Dale Lehman sends along a paper, “The ballot order effect is huge: Evidence from Texas,” by Darren Grant, which begins:

Texas primary and runoff elections provide an ideal test of the ballot order hypothesis, because ballot order is randomized within each county and there are many counties and contests to analyze. Doing so for all statewide offices contested in the 2014 Democratic and Republican primaries and runoffs yields precise estimates of the ballot order effect across twenty-four different contests. Except for a few high-profile, high-information races, the ballot order effect is large, especially in down-ballot races and judicial positions. In these, going from last to first on the ballot raises a candidate’s vote share by nearly ten percentage points.

Lehman writes:

This is related to a number of themes you have repeatedly blogged about. While I have not checked the methodology in detail, among the points I think are relevant are:

– If the order listed on the ballot can have such a large impact, how does that jibe with statements you have made concerning unbelievably large claims of influences on voting behavior (shark attacks, etc.)?

– If a Bayesian analysis were being conducted, what would the prior look like? It seems that the issue has been researched before, but this study seems to find substantially larger effects – but based on an arguably better sample and better methodology. Should we raise the burden of proof for this study based on prior results?

– The study uses null hypothesis significance testing throughout. While I generally agree with your criticisms of that methodology, it is not clear to me why/how it is inappropriate in the attached study.

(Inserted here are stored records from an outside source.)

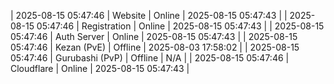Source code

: | 2025-08-15 05:47:46 | Website | Online | 2025-08-15 05:47:43 |
| 2025-08-15 05:47:46 | Registration | Online | 2025-08-15 05:47:43 |
| 2025-08-15 05:47:46 | Auth Server | Online | 2025-08-15 05:47:43 |
| 2025-08-15 05:47:46 | Kezan (PvE) | Offline | 2025-08-03 17:58:02 |
| 2025-08-15 05:47:46 | Gurubashi (PvP) | Offline | N/A |
| 2025-08-15 05:47:46 | Cloudflare | Online | 2025-08-15 05:47:43 |
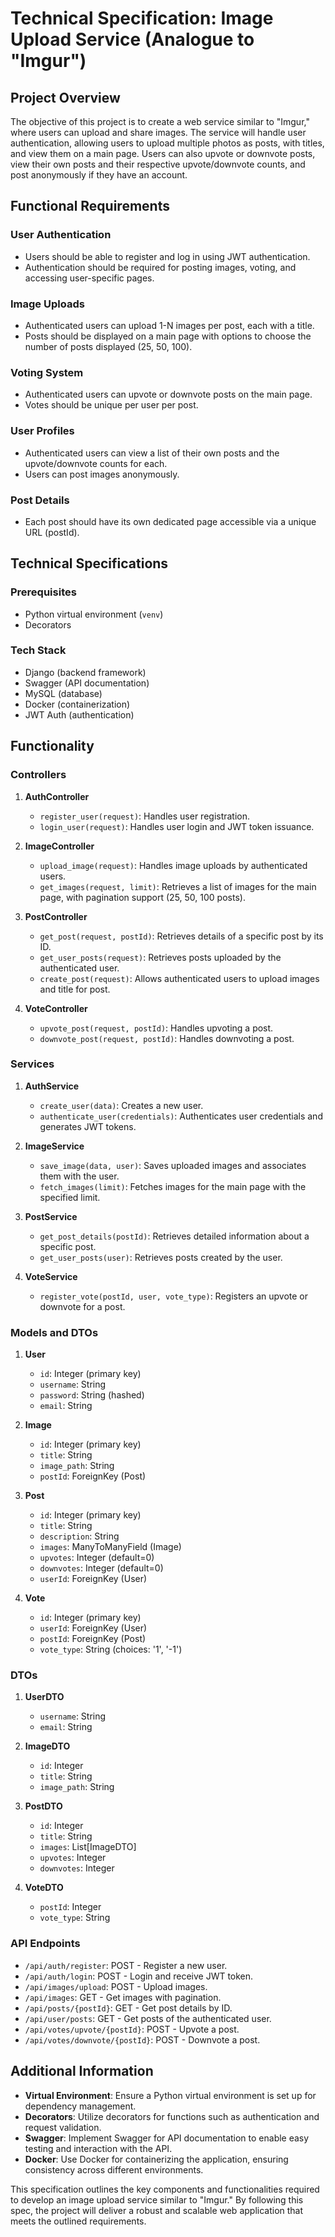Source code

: # Technical Specification: Image Upload Service (Analogue to "Imgur")

## Project Overview

The objective of this project is to create a web service similar to "Imgur," where users can upload and share images.
The service will handle user authentication, allowing users to upload multiple photos as posts, with titles, and view
them on a main page. Users can also upvote or downvote posts, view their own posts and their respective upvote/downvote
counts, and post anonymously if they have an account.

## Functional Requirements

### User Authentication

- Users should be able to register and log in using JWT authentication.
- Authentication should be required for posting images, voting, and accessing user-specific pages.

### Image Uploads

- Authenticated users can upload 1-N images per post, each with a title.
- Posts should be displayed on a main page with options to choose the number of posts displayed (25, 50, 100).

### Voting System

- Authenticated users can upvote or downvote posts on the main page.
- Votes should be unique per user per post.

### User Profiles

- Authenticated users can view a list of their own posts and the upvote/downvote counts for each.
- Users can post images anonymously.

### Post Details

- Each post should have its own dedicated page accessible via a unique URL (postId).

## Technical Specifications

### Prerequisites

- Python virtual environment (`venv`)
- Decorators

### Tech Stack

- Django (backend framework)
- Swagger (API documentation)
- MySQL (database)
- Docker (containerization)
- JWT Auth (authentication)

## Functionality

### Controllers

1. **AuthController**
    - `register_user(request)`: Handles user registration.
    - `login_user(request)`: Handles user login and JWT token issuance.

2. **ImageController**
    - `upload_image(request)`: Handles image uploads by authenticated users.
    - `get_images(request, limit)`: Retrieves a list of images for the main page, with pagination support (25, 50, 100
      posts).

3. **PostController**
    - `get_post(request, postId)`: Retrieves details of a specific post by its ID.
    - `get_user_posts(request)`: Retrieves posts uploaded by the authenticated user.
    - `create_post(request)`: Allows authenticated users to upload images and title for post.

4. **VoteController**
    - `upvote_post(request, postId)`: Handles upvoting a post.
    - `downvote_post(request, postId)`: Handles downvoting a post.

### Services

1. **AuthService**
    - `create_user(data)`: Creates a new user.
    - `authenticate_user(credentials)`: Authenticates user credentials and generates JWT tokens.

2. **ImageService**
    - `save_image(data, user)`: Saves uploaded images and associates them with the user.
    - `fetch_images(limit)`: Fetches images for the main page with the specified limit.

3. **PostService**
    - `get_post_details(postId)`: Retrieves detailed information about a specific post.
    - `get_user_posts(user)`: Retrieves posts created by the user.

4. **VoteService**
    - `register_vote(postId, user, vote_type)`: Registers an upvote or downvote for a post.

### Models and DTOs

1. **User**
    - `id`: Integer (primary key)
    - `username`: String
    - `password`: String (hashed)
    - `email`: String

2. **Image**
    - `id`: Integer (primary key)
    - `title`: String
    - `image_path`: String
    - `postId`: ForeignKey (Post)

3. **Post**
    - `id`: Integer (primary key)
    - `title`: String
    - `description`: String
    - `images`: ManyToManyField (Image)
    - `upvotes`: Integer (default=0)
    - `downvotes`: Integer (default=0)
    - `userId`: ForeignKey (User)

4. **Vote**
    - `id`: Integer (primary key)
    - `userId`: ForeignKey (User)
    - `postId`: ForeignKey (Post)
    - `vote_type`: String (choices: '1', '-1')

### DTOs

1. **UserDTO**
    - `username`: String
    - `email`: String

2. **ImageDTO**
    - `id`: Integer
    - `title`: String
    - `image_path`: String

3. **PostDTO**
    - `id`: Integer
    - `title`: String
    - `images`: List[ImageDTO]
    - `upvotes`: Integer
    - `downvotes`: Integer

4. **VoteDTO**
    - `postId`: Integer
    - `vote_type`: String

### API Endpoints

- `/api/auth/register`: POST - Register a new user.
- `/api/auth/login`: POST - Login and receive JWT token.
- `/api/images/upload`: POST - Upload images.
- `/api/images`: GET - Get images with pagination.
- `/api/posts/{postId}`: GET - Get post details by ID.
- `/api/user/posts`: GET - Get posts of the authenticated user.
- `/api/votes/upvote/{postId}`: POST - Upvote a post.
- `/api/votes/downvote/{postId}`: POST - Downvote a post.

## Additional Information

- **Virtual Environment**: Ensure a Python virtual environment is set up for dependency management.
- **Decorators**: Utilize decorators for functions such as authentication and request validation.
- **Swagger**: Implement Swagger for API documentation to enable easy testing and interaction with the API.
- **Docker**: Use Docker for containerizing the application, ensuring consistency across different environments.

This specification outlines the key components and functionalities required to develop an image upload service similar
to "Imgur." By following this spec, the project will deliver a robust and scalable web application that meets the
outlined requirements.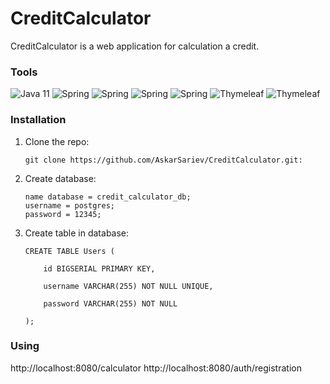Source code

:# CreditCalculator

CreditCalculator is a web application for calculation a credit.

### Tools

![Java 11](https://img.shields.io/badge/-Java11-blue?style=for-the-badge)
![Spring](https://img.shields.io/badge/-Spring_Web-success?style=for-the-badge)
![Spring](https://img.shields.io/badge/-Spring_Data_JPA-success?style=for-the-badge)
![Spring](https://img.shields.io/badge/-Spring_Security-success?style=for-the-badge)
![Spring](https://img.shields.io/badge/-PostgreSQL-9cf?style=for-the-badge)
![Thymeleaf](https://img.shields.io/badge/-Thymeleaf-yellow?style=for-the-badge)
![Thymeleaf](https://img.shields.io/badge/-Validation-red?style=for-the-badge)

### Installation

1. Clone the repo:

       git clone https://github.com/AskarSariev/CreditCalculator.git:
      
2. Create database:

       name database = credit_calculator_db;
       username = postgres;
       password = 12345;
      
3. Create table in database:

       CREATE TABLE Users (
       
           id BIGSERIAL PRIMARY KEY,
           
           username VARCHAR(255) NOT NULL UNIQUE,
           
           password VARCHAR(255) NOT NULL
           
       );

### Using

http://localhost:8080/calculator
http://localhost:8080/auth/registration

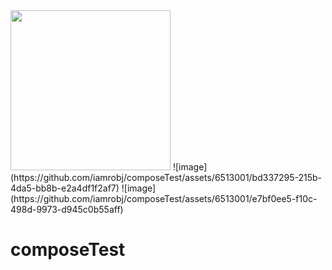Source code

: <img src="https://github.com/iamrobj/composeTest/assets/6513001/76c9a082-c380-431a-bf56-9ebf2d631e2e" width="256"/>
![image](https://github.com/iamrobj/composeTest/assets/6513001/bd337295-215b-4da5-bb8b-e2a4df1f2af7)
![image](https://github.com/iamrobj/composeTest/assets/6513001/e7bf0ee5-f10c-498d-9973-d945c0b55aff)

# composeTest
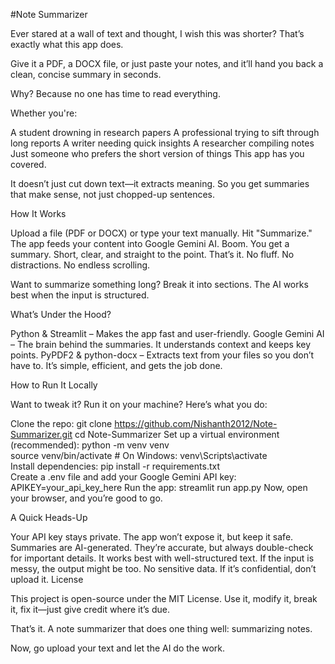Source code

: #Note Summarizer

Ever stared at a wall of text and thought, I wish this was shorter? That’s exactly what this app does.

Give it a PDF, a DOCX file, or just paste your notes, and it’ll hand you back a clean, concise summary in seconds.

Why? Because no one has time to read everything.

Whether you're:

A student drowning in research papers
A professional trying to sift through long reports
A writer needing quick insights
A researcher compiling notes
Just someone who prefers the short version of things
This app has you covered.

It doesn’t just cut down text—it extracts meaning. So you get summaries that make sense, not just chopped-up sentences.

How It Works

Upload a file (PDF or DOCX) or type your text manually.
Hit "Summarize." The app feeds your content into Google Gemini AI.
Boom. You get a summary. Short, clear, and straight to the point.
That’s it. No fluff. No distractions. No endless scrolling.

Want to summarize something long? Break it into sections. The AI works best when the input is structured.

What’s Under the Hood?

Python & Streamlit – Makes the app fast and user-friendly.
Google Gemini AI – The brain behind the summaries. It understands context and keeps key points.
PyPDF2 & python-docx – Extracts text from your files so you don’t have to.
It’s simple, efficient, and gets the job done.

How to Run It Locally

Want to tweak it? Run it on your machine? Here’s what you do:

Clone the repo:
git clone https://github.com/Nishanth2012/Note-Summarizer.git
cd Note-Summarizer
Set up a virtual environment (recommended):
python -m venv venv  
source venv/bin/activate  # On Windows: venv\Scripts\activate  
Install dependencies:
pip install -r requirements.txt  
Create a .env file and add your Google Gemini API key:
APIKEY=your_api_key_here
Run the app:
streamlit run app.py
Now, open your browser, and you’re good to go.

A Quick Heads-Up

Your API key stays private. The app won’t expose it, but keep it safe.
Summaries are AI-generated. They’re accurate, but always double-check for important details.
It works best with well-structured text. If the input is messy, the output might be too.
No sensitive data. If it’s confidential, don’t upload it.
License

This project is open-source under the MIT License. Use it, modify it, break it, fix it—just give credit where it’s due.

That’s it. A note summarizer that does one thing well: summarizing notes.

Now, go upload your text and let the AI do the work.

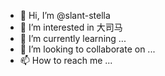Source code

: - 👋 Hi, I’m @slant-stella
- 👀 I’m interested in 大司马
- 🌱 I’m currently learning ...
- 💞️ I’m looking to collaborate on ...
- 📫 How to reach me ...

<!---
slant-stella/slant-stella is a ✨ special ✨ repository because its `README.md` (this file) appears on your GitHub profile.
You can click the Preview link to take a look at your changes.
--->
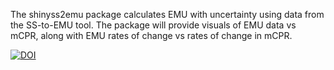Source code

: The shinyss2emu package calculates EMU with uncertainty using data from the SS-to-EMU tool. The package will provide visuals of EMU data vs mCPR, along with EMU rates of change vs rates of change in mCPR.

[![DOI](https://zenodo.org/badge/780983689.svg)](https://doi.org/10.5281/zenodo.14178297)
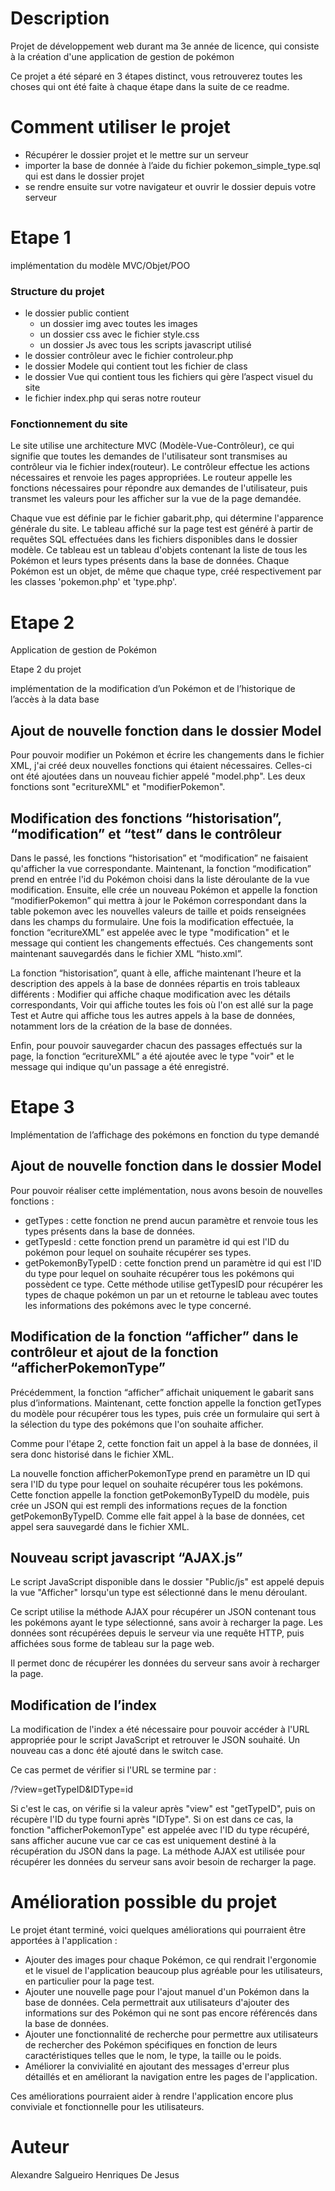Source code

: # Description

Projet de développement web durant ma 3e année de licence, qui consiste à la création d'une application de gestion de pokémon

Ce projet a été séparé en 3 étapes distinct, vous retrouverez toutes les choses qui ont été faite à chaque étape dans la suite de ce readme.

# Comment utiliser le projet

- Récupérer le dossier projet et le mettre sur un serveur
- importer la base de donnée à l’aide du fichier pokemon_simple_type.sql qui est dans le dossier projet
- se rendre ensuite sur votre navigateur et ouvrir le dossier depuis votre serveur

# Etape 1

implémentation du modèle MVC/Objet/POO

### Structure du projet

- le dossier public contient
    - un dossier img avec toutes les images
    - un dossier css avec le fichier style.css
    - un dossier Js avec tous les scripts javascript utilisé
- le dossier contrôleur avec le fichier controleur.php
- le dossier Modele qui contient tout les fichier de class
- le dossier Vue qui contient tous les fichiers qui gère l’aspect visuel du site
- le fichier index.php qui seras notre routeur

### Fonctionnement du site

Le site utilise une architecture MVC (Modèle-Vue-Contrôleur), ce qui signifie que toutes les demandes de l'utilisateur sont transmises au contrôleur via le fichier index(routeur). Le contrôleur effectue les actions nécessaires et renvoie les pages appropriées. Le routeur appelle les fonctions nécessaires pour répondre aux demandes de l'utilisateur, puis transmet les valeurs pour les afficher sur la vue de la page demandée.

Chaque vue est définie par le fichier gabarit.php, qui détermine l'apparence générale du site. Le tableau affiché sur la page test est généré à partir de requêtes SQL effectuées dans les fichiers disponibles dans le dossier modèle. Ce tableau est un tableau d'objets contenant la liste de tous les Pokémon et leurs types présents dans la base de données. Chaque Pokémon est un objet, de même que chaque type, créé respectivement par les classes 'pokemon.php' et 'type.php'.


# Etape 2

Application de gestion de Pokémon 

Etape 2 du projet

implémentation de la modification d’un Pokémon et de l’historique de l’accès à la data base 

## Ajout de nouvelle fonction dans le dossier Model

Pour pouvoir modifier un Pokémon et écrire les changements dans le fichier XML, j'ai créé deux nouvelles fonctions qui étaient nécessaires. Celles-ci ont été ajoutées dans un nouveau fichier appelé "model.php". Les deux fonctions sont "ecritureXML" et "modifierPokemon".

## Modification des fonctions “historisation”, “modification” et “test” dans le contrôleur

Dans le passé, les fonctions “historisation” et “modification” ne faisaient qu'afficher la vue correspondante. Maintenant, la fonction “modification” prend en entrée l'id du Pokémon choisi dans la liste déroulante de la vue modification. Ensuite, elle crée un nouveau Pokémon et appelle la fonction “modifierPokemon” qui mettra à jour le Pokémon correspondant dans la table pokemon avec les nouvelles valeurs de taille et poids renseignées dans les champs du formulaire. Une fois la modification effectuée, la fonction “ecritureXML” est appelée avec le type "modification" et le message qui contient les changements effectués. Ces changements sont maintenant sauvegardés dans le fichier XML “histo.xml”.

La fonction “historisation”, quant à elle, affiche maintenant l’heure et la description des appels à la base de données répartis en trois tableaux différents : Modifier qui affiche chaque modification avec les détails correspondants, Voir qui affiche toutes les fois où l'on est allé sur la page Test et Autre qui affiche tous les autres appels à la base de données, notamment lors de la création de la base de données.

Enfin, pour pouvoir sauvegarder chacun des passages effectués sur la page, la fonction “ecritureXML” a été ajoutée avec le type "voir" et le message qui indique qu'un passage a été enregistré.

# Etape 3

Implémentation de l’affichage des pokémons en fonction du type demandé

## Ajout de nouvelle fonction dans le dossier Model

Pour pouvoir réaliser cette implémentation, nous avons besoin de nouvelles fonctions :

- getTypes : cette fonction ne prend aucun paramètre et renvoie tous les types présents dans la base de données.
- getTypesId : cette fonction prend un paramètre id qui est l'ID du pokémon pour lequel on souhaite récupérer ses types.
- getPokemonByTypeID : cette fonction prend un paramètre id qui est l'ID du type pour lequel on souhaite récupérer tous les pokémons qui possèdent ce type. Cette méthode utilise getTypesID pour récupérer les types de chaque pokémon un par un et retourne le tableau avec toutes les informations des pokémons avec le type concerné.

## Modification de la fonction “afficher” dans le contrôleur et ajout de la fonction “afficherPokemonType”

Précédemment, la fonction “afficher” affichait uniquement le gabarit sans plus d’informations. Maintenant, cette fonction appelle la fonction getTypes du modèle pour récupérer tous les types, puis crée un formulaire qui sert à la sélection du type des pokémons que l'on souhaite afficher.

Comme pour l'étape 2, cette fonction fait un appel à la base de données, il sera donc historisé dans le fichier XML.

La nouvelle fonction afficherPokemonType prend en paramètre un ID qui sera l'ID du type pour lequel on souhaite récupérer tous les pokémons. Cette fonction appelle la fonction getPokemonByTypeID du modèle, puis crée un JSON qui est rempli des informations reçues de la fonction getPokemonByTypeID. Comme elle fait appel à la base de données, cet appel sera sauvegardé dans le fichier XML.

## Nouveau script javascript “AJAX.js”

Le script JavaScript disponible dans le dossier "Public/js" est appelé depuis la vue "Afficher" lorsqu'un type est sélectionné dans le menu déroulant.

Ce script utilise la méthode AJAX pour récupérer un JSON contenant tous les pokémons ayant le type sélectionné, sans avoir à recharger la page. Les données sont récupérées depuis le serveur via une requête HTTP, puis affichées sous forme de tableau sur la page web.

Il permet donc de récupérer les données du serveur sans avoir à recharger la page.

## Modification de l’index

La modification de l'index a été nécessaire pour pouvoir accéder à l'URL appropriée pour le script JavaScript et retrouver le JSON souhaité. Un nouveau cas a donc été ajouté dans le switch case.

Ce cas permet de vérifier si l'URL se termine par :

/?view=getTypeID&IDType=id

Si c'est le cas, on vérifie si la valeur après "view" est "getTypeID", puis on récupère l'ID du type fourni après "IDType". Si on est dans ce cas, la fonction "afficherPokemonType" est appelée avec l'ID du type récupéré, sans afficher aucune vue car ce cas est uniquement destiné à la récupération du JSON dans la page. La méthode AJAX est utilisée pour récupérer les données du serveur sans avoir besoin de recharger la page.

# Amélioration possible du projet

Le projet étant terminé, voici quelques améliorations qui pourraient être apportées à l'application :

- Ajouter des images pour chaque Pokémon, ce qui rendrait l'ergonomie et le visuel de l'application beaucoup plus agréable pour les utilisateurs, en particulier pour la page test.
- Ajouter une nouvelle page pour l'ajout manuel d'un Pokémon dans la base de données. Cela permettrait aux utilisateurs d'ajouter des informations sur des Pokémon qui ne sont pas encore référencés dans la base de données.
- Ajouter une fonctionnalité de recherche pour permettre aux utilisateurs de rechercher des Pokémon spécifiques en fonction de leurs caractéristiques telles que le nom, le type, la taille ou le poids.
- Améliorer la convivialité en ajoutant des messages d'erreur plus détaillés et en améliorant la navigation entre les pages de l'application.

Ces améliorations pourraient aider à rendre l'application encore plus conviviale et fonctionnelle pour les utilisateurs.

# Auteur

Alexandre Salgueiro Henriques De Jesus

In other words, it seems to me that the null of no ballot order effect might be a reasonable way to proceed.

My reply:

It definitely makes sense that ballot-order effects are larger in minor races. Indeed, last year I assessed a claim by political scientist Jon Krosnick that Trump’s 2016 election was determined by ballot order effects in Michigan, Wisconsin, and Florida. For ballot order to have made the difference, it would’ve had to have caused a 1.2% swing in Florida. My best guess is that the effect would not have been that large. However, in the absence of ballot order effects, I think the election would’ve been much closer, so it’s fair enough to include ballot order among the several effects that, put together, made the difference in that close race.

To return to the Grant paper under discussion: Just at a technical level, there are some problems (for example: “Because ballot order is randomly determined, the most natural approach for analyzing the data would appear to be analysis of variance, with ballot order being the “treatment.” However, because vote shares are proportions, the assumptions for an analysis of variance are not met.”). But Grant ended up running a regression, which would be the standard analysis anyway, so we can set aside that digression. In addition, I think null hypothesis testing is irrelevant here, because nobody doubts there is *some* nonzero ballot order effect. The only question is how large is it in different elections; there’s no interest in testing its pure existence.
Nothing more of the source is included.